Different contexts. Different scales. But the same pattern.

Dehumanize → Justify → Destroy.

Anne Frank’s words remind us: when we hear this language, it is never “just rhetoric.” It is the runway to cruelty.

You see, cruelty always begins the same way: when leaders tell us to fear “the other.”

Fear the immigrant.

 Fear the refugee. 

Fear the neighbor who looks different. 

Fear the people beyond your border.

That is the oldest political trick in the book. And it works—unless we refuse to buy it.

Anne Frank didn’t write her diary so we could cry in museums. She wrote it so we could recognize her suffering in others—and have the courage to stop it.

Why giving people a chance matters

This message hit me with even greater force because, while in Amsterdam, I also had a chance encounter.

I bumped into a young Syrian man who once worked for me back in 2016. At the time, he was a refugee in Malaysia. He and his friend had escaped a country torn apart by war. One had seen his home blown to rubble. The other had lost a brother when a bomb fell on the very place his brother was resting.

Both had lived through horrors most of us can barely imagine.

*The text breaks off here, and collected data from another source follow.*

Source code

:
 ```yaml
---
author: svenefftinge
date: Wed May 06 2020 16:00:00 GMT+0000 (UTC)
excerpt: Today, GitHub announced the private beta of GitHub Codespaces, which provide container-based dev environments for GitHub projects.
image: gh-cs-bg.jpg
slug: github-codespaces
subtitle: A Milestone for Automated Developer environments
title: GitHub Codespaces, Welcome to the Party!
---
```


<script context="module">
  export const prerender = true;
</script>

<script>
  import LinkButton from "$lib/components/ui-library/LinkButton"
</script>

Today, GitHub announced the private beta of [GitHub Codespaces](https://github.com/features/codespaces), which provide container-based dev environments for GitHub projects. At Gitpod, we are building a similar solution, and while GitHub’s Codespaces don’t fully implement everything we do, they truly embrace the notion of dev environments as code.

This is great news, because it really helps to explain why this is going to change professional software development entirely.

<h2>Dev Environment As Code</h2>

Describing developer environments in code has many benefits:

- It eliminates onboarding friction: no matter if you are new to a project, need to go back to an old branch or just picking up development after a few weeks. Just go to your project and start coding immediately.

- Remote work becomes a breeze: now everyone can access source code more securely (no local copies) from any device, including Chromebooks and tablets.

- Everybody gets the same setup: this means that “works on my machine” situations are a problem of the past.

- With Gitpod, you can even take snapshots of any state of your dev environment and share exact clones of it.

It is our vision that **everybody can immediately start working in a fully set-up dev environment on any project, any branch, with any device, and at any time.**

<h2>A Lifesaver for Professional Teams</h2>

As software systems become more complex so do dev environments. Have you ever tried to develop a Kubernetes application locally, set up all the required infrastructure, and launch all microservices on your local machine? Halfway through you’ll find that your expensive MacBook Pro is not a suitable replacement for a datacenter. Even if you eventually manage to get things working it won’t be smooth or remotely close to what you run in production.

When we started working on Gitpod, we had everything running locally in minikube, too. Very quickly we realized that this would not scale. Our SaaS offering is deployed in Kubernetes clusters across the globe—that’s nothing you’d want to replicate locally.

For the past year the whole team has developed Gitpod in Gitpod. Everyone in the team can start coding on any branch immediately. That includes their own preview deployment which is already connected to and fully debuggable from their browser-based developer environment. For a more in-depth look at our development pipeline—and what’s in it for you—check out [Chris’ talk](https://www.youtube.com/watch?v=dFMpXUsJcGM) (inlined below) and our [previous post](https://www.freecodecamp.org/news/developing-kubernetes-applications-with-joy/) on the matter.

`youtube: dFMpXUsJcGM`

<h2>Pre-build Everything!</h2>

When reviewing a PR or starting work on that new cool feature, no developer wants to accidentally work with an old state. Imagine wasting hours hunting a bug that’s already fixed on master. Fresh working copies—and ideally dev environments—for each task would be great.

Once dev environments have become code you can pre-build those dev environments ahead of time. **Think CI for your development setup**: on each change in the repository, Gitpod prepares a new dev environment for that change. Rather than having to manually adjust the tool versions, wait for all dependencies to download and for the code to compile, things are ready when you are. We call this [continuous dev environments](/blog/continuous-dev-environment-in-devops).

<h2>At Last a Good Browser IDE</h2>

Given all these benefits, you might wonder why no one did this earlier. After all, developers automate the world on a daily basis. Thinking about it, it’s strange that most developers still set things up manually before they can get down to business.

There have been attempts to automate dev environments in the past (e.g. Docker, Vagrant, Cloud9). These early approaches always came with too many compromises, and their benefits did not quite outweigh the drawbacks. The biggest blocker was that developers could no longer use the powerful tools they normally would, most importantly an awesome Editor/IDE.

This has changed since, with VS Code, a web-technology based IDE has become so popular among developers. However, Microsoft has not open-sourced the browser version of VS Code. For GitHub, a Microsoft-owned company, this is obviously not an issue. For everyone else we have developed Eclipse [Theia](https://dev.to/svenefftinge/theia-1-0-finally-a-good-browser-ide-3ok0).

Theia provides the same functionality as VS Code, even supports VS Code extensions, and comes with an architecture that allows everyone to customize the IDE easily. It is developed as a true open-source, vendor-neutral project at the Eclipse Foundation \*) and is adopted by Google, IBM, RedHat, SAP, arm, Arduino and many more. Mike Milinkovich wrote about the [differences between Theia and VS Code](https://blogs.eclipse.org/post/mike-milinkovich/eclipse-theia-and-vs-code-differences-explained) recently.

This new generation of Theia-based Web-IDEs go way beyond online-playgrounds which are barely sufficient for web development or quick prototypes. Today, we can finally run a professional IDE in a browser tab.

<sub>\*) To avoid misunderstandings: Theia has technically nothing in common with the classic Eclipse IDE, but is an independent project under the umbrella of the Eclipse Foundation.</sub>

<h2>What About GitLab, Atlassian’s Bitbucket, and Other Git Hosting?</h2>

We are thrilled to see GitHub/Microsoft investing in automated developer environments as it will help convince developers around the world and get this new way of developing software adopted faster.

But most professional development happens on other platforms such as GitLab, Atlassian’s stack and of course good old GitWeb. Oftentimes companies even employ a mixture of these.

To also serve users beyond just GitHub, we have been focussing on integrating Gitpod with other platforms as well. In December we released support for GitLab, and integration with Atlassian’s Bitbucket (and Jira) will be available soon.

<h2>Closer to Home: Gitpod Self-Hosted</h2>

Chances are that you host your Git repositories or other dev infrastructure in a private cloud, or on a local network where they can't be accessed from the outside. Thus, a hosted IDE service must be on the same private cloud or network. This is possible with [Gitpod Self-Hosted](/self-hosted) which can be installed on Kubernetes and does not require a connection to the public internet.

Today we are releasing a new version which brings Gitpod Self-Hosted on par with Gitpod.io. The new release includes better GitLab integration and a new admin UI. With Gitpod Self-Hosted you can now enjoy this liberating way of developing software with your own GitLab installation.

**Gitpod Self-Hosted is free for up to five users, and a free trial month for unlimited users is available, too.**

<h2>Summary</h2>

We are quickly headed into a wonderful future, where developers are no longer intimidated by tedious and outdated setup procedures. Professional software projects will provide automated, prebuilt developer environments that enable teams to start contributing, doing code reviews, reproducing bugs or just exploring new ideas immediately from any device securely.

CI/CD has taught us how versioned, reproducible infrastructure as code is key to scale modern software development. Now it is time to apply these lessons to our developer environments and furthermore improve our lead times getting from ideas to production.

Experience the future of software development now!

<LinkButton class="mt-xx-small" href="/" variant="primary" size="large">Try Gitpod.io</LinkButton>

And yet, when I met them, I didn’t just see refugees. I saw brilliant young minds. I saw hope, determination, and resilience.

That year, I had an idea for a new learning model called Quest and needed someone to build the app. These two young Syrians built it in record time. That app became the Mindvalley app—today used by millions worldwide and even featured in 200,000 Apple stores on the iPad.

Yes, our app was built by Syrians. Yes, it was built by refugees who were given a chance.

Anne never got her chance. But when we give people that chance, look what can happen.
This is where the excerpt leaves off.